Comédie de Jean-François Regnard, mise en scène de Nelly Morgenstern, avec Tristan Le Goff, Ophélie Marsaud, Lukasz Musial, Elsa Rozenknop et Vincent Viotti.

Dans "Les folies amoureuses", revisitant "L'école des femmes" de son célèbre aîné Molière à l'aune d'un vieux canevas opératique, Jean-François Regnard pousse le divertissement à son comble.

En effet, il joue sur les caractères peu vertueux des personnages, au demeurant tous un peu ridicules mais extrêmement plaisants, pour gruger, en bonne et due forme et à son nez et à sa barbe, un barbon, riche veuf en manque d'héritier, amoureux d'une jeunesse, sa pupille, qu'il tient soigneusement sous clé sachant que Cupidon, fin archer, n'est pas serrurier.

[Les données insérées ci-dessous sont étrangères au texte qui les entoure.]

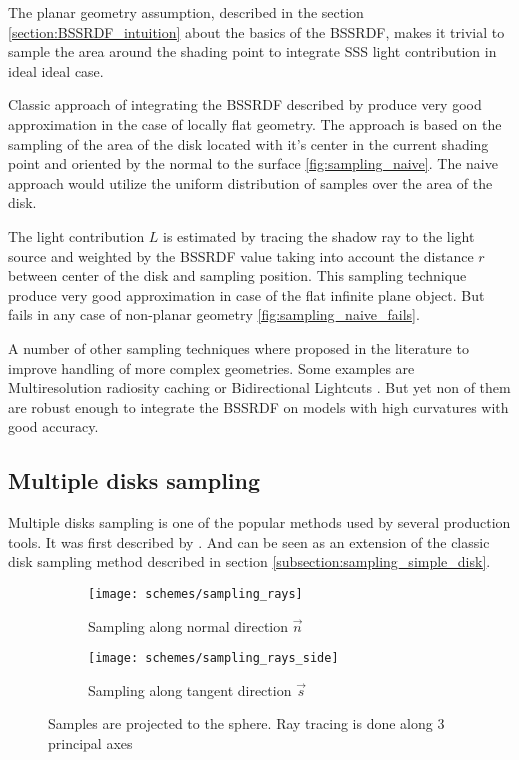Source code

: The planar geometry assumption, described in the section \ref{section:BSSRDF_intuition} about the
basics of the BSSRDF, makes it trivial to sample the area around the shading point to integrate SSS
light contribution in ideal ideal case.

Classic approach of integrating the BSSRDF described by \cite{Jensen:2001:PMS:383259.383319} 
produce very good approximation in the case of locally flat geometry. The approach is based on the
sampling of the area of the disk located with it's center in the current shading point and oriented
by the normal to the surface \ref{fig:sampling_naive}. The naive approach would
utilize the uniform distribution of samples over the area of the disk.

The light contribution $L$ is estimated by tracing the shadow ray to the light source and
weighted by the BSSRDF value taking into account the distance $r$ between center of the disk and
sampling position. This sampling technique produce very good approximation in case of the flat
infinite plane object. But fails in any case of non-planar geometry
\ref{fig:sampling_naive_fails}.

A number of other sampling techniques where proposed in the literature to improve handling of more
complex geometries. Some examples are Multiresolution radiosity caching
\cite{Christensen:2012:MRC:2343045.2343108} or Bidirectional Lightcuts
\cite{Walter:2012:BL:2185520.2185555}. But yet non of them are robust enough to integrate the BSSRDF
on models with high curvatures with good accuracy.

\subsection{Multiple disks sampling}
Multiple disks sampling is one of the popular methods used by several production tools. It was first
described by \cite{King:2013:BIS:2504459.2504520}. And can be seen as an extension of the classic
disk sampling method described in section \ref{subsection:sampling_simple_disk}.
\begin{figure}[h]
    \centering
    \begin{subfigure}{0.45\textwidth}
        \texttt{[image: schemes/sampling\_rays]}
        \caption{Sampling along normal direction $\vec{n}$}
        \label{fig:sampling_rays_n}
    \end{subfigure}
    \quad
    \begin{subfigure}{0.45\textwidth}
        \texttt{[image: schemes/sampling\_rays\_side]}
        \caption{Sampling along tangent direction $\vec{s}$}
    \end{subfigure}
    \caption{Samples are projected to the sphere. Ray tracing is done along 3 principal axes}
    \label{fig:sampling_rays}
\end{figure}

Mais pour rusé qu'il soit et conscient de l'hostilité de son entourage ("pour me trahir ici tout le monde s'emploie"), à quatre contre un la partie est perdue d'avance : Lisette, la servante excédée d'une charge sans repos est prête à tout, Eraste, amoureux de la jeune fille mais aussi de sa dot, est prêt à enlever la belle, et son ingénieux valet Crispin, militaire d'opérette au bagout de charlatan est prêt à en découdre, et surtout la captive, Agathe, qui n'est pas née de la dernière pluie, dont le caractère bien trempé et la duplicité consommée qui, n'entendant pas se voir imposer "un joug à son humeur contraire", saura elle-même forger la clé des champs.

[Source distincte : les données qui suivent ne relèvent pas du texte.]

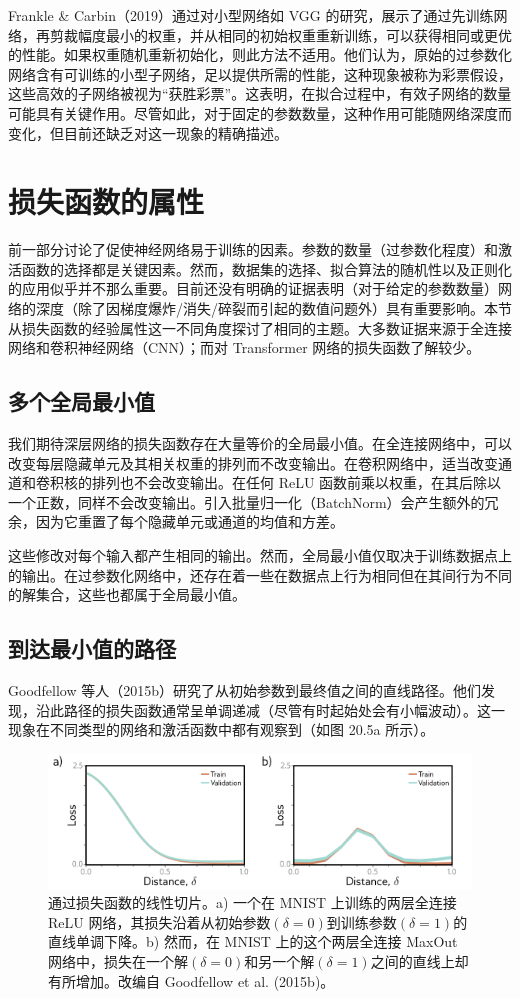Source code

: Frankle \& Carbin（2019）通过对小型网络如 VGG 的研究，展示了通过先训练网络，再剪裁幅度最小的权重，并从相同的初始权重重新训练，可以获得相同或更优的性能。如果权重随机重新初始化，则此方法不适用。他们认为，原始的过参数化网络含有可训练的小型子网络，足以提供所需的性能，这种现象被称为彩票假设，这些高效的子网络被视为“获胜彩票”。这表明，在拟合过程中，有效子网络的数量可能具有关键作用。尽管如此，对于固定的参数数量，这种作用可能随网络深度而变化，但目前还缺乏对这一现象的精确描述。

\section{损失函数的属性}
前一部分讨论了促使神经网络易于训练的因素。参数的数量（过参数化程度）和激活函数的选择都是关键因素。然而，数据集的选择、拟合算法的随机性以及正则化的应用似乎并不那么重要。目前还没有明确的证据表明（对于给定的参数数量）网络的深度（除了因梯度爆炸/消失/碎裂而引起的数值问题外）具有重要影响。本节从损失函数的经验属性这一不同角度探讨了相同的主题。大多数证据来源于全连接网络和卷积神经网络（CNN）；而对 Transformer 网络的损失函数了解较少。

\subsection{多个全局最小值}
我们期待深层网络的损失函数存在大量等价的全局最小值。在全连接网络中，可以改变每层隐藏单元及其相关权重的排列而不改变输出。在卷积网络中，适当改变通道和卷积核的排列也不会改变输出。在任何 ReLU 函数前乘以权重，在其后除以一个正数，同样不会改变输出。引入批量归一化（BatchNorm）会产生额外的冗余，因为它重置了每个隐藏单元或通道的均值和方差。

这些修改对每个输入都产生相同的输出。然而，全局最小值仅取决于训练数据点上的输出。在过参数化网络中，还存在着一些在数据点上行为相同但在其间行为不同的解集合，这些也都属于全局最小值。

\subsection{到达最小值的路径}
Goodfellow 等人（2015b）研究了从初始参数到最终值之间的直线路径。他们发现，沿此路径的损失函数通常呈单调递减（尽管有时起始处会有小幅波动）。这一现象在不同类型的网络和激活函数中都有观察到（如图 20.5a 所示）。

\begin{figure}[ht!]
\centering
\includegraphics[width=0.7\linewidth]{png/chapter20/WhyGoodFellowRoute.png}
\caption{通过损失函数的线性切片。a) 一个在 MNIST 上训练的两层全连接 ReLU 网络，其损失沿着从初始参数\((\delta=0)\)到训练参数\((\delta=1)\)的直线单调下降。b) 然而，在 MNIST 上的这个两层全连接 MaxOut 网络中，损失在一个解\((\delta=0)\)和另一个解\((\delta=1)\)之间的直线上却有所增加。改编自 Goodfellow et al. (2015b)。}
\end{figure}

Nelly Morgenstern monte cette fantaisie débridée avec beaucoup de fraîcheur non antinomique, en l'espèce, avec le savoir-faire. Dans le patio de l'Hôtel Gouthière qui lui offre un décor ad hoc avec une façade riche de portes et fenêtres propice à l'intrigue basée sur la dualité extérieur-inétrieur, elle joue avec sagacité du lieu naturel et mène son quintet de comédiens au rythme de la versification ludique et parfois fantasque, mais toujours spirituelle, de l'auteur que ces derniers restituent naturellement avec délice.

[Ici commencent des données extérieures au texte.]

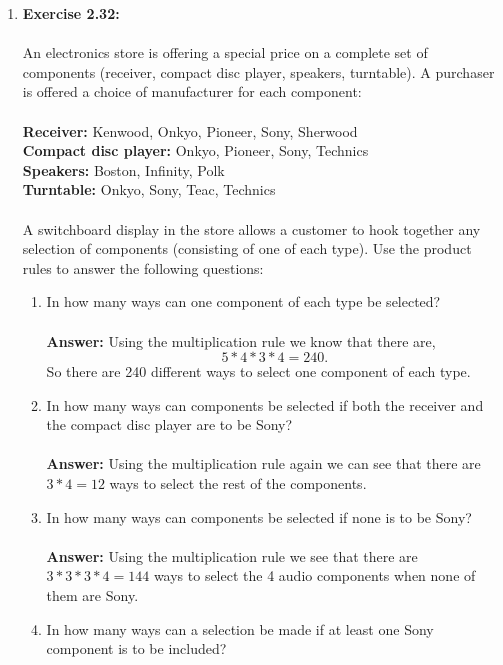 \documentclass[12pt]{article}
\theoremstyle{homework}
\begin{document}
\begin{enumerate}
\vspace{1in}


\item\hspace{.5in}\textbf{Exercise 2.32:}\\
\\
An electronics store is offering a special price on a complete set of components (receiver, compact disc player, speakers, turntable). A purchaser is offered a choice of manufacturer for each component:\\
\\
\textbf{Receiver:} Kenwood, Onkyo, Pioneer, Sony, Sherwood \\
\textbf{Compact disc player:} Onkyo, Pioneer, Sony, Technics\\
\textbf{Speakers:} Boston, Infinity, Polk\\
\textbf{Turntable:} Onkyo, Sony, Teac, Technics\\
\\
A switchboard display in the store allows a customer to hook together any selection of components (consisting of one of each type). Use the product rules to answer the following questions:
\begin{enumerate}
\item In how many ways can one component of each type be selected?\\
\\
 \textbf{Answer:} Using the multiplication rule we know that there are, 
 \begin{equation*}
   5*4*3*4 = 240.
 \end{equation*}
 So there are 240 different ways to select one component of each type.
 \\
\item In how many ways can components be selected if both the receiver and the compact disc player are to be Sony?\\
\\
 \textbf{Answer:} Using the multiplication rule again we can see that there are $3*4 = 12$ ways to select the rest of the components.
 \\
\item In how many ways can components be selected if none is to be Sony?\\
\\
 \textbf{Answer:} Using the multiplication rule we see that there are $3*3*3*4 = 144$ ways to select the 4 audio components when none of them are Sony.
 \\
\item In how many ways can a selection be made if at least one Sony component is to be included?\\

\end{enumerate}
\end{enumerate}
\end{document}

De surcroît la distribution est totalement en adéquation avec les emplois ce qui ne contribue à la réussite de ce spectacle contextualisé par les costumes et les intermèdes puisant dans le répertoire contemporain.

Autour de Vincent Viotti, excellentissime en geôlier paranoiaque, molesté par une soubrette en tenue de secrétaire bien campée par Elsa Rozenknop, le jeune prétendant aux allures de jet-setter, ray-ban, veste cintrée et T-shirt largement échancré en lycra fuschia auquel Lukasz Musial, d'origine polonaise, apporte de délicieuses intonations cosmopolites, Tristan Le Goff qui dans le rôle du valet, baskets, pantalon slim, T Shirt pailleté et casquette de capitaine Haddock, délivre une prestation totalement irrésistible.

Et puis, dans le rôle de celle par qui tout arrive, Ophélie Marsaud est pétillante et époustouflante en hardie arrière petite-fille de l'Agnès de Molière qui, bien que vêtue comme une petite fille modèle en soquettes blanches, a les yeux grands ouverts sur la vie qu'elle veut croquer à pleines dents et sans entrave.